> [Material for the task]
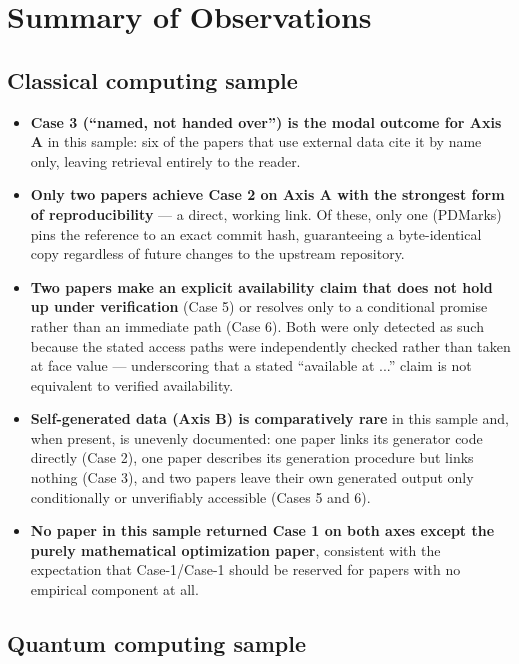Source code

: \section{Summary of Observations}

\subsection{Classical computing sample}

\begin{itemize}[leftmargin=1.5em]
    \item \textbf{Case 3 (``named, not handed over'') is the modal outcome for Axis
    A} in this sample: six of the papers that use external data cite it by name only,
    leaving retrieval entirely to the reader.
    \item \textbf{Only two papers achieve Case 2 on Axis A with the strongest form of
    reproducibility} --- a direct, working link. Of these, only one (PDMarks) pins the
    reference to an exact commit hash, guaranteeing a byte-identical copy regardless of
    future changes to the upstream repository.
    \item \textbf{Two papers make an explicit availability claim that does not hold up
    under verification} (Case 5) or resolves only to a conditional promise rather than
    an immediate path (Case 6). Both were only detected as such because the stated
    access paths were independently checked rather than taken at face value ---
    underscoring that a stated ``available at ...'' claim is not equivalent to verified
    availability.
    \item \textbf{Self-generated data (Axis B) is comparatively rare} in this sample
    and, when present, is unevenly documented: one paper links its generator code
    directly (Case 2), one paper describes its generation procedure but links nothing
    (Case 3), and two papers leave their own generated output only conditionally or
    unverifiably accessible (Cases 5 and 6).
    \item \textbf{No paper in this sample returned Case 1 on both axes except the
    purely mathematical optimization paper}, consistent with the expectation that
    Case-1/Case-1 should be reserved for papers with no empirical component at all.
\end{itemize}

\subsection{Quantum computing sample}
==
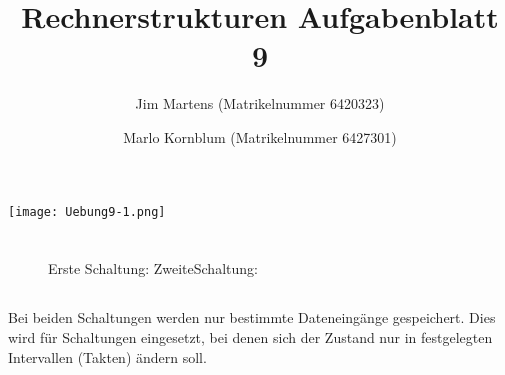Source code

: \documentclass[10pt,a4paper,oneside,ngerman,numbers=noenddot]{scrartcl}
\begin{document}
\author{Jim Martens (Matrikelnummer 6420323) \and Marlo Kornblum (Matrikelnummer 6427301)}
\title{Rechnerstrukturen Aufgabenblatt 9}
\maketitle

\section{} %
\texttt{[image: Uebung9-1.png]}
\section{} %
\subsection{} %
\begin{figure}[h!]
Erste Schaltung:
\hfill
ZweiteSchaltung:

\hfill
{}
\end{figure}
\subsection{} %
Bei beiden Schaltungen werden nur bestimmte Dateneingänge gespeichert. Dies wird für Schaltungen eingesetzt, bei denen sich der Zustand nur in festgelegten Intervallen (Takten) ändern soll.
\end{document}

> [Task statement] Report how many lines in the listing above include the word "computing". Give nothing but the number.

> [Completed exercise] 2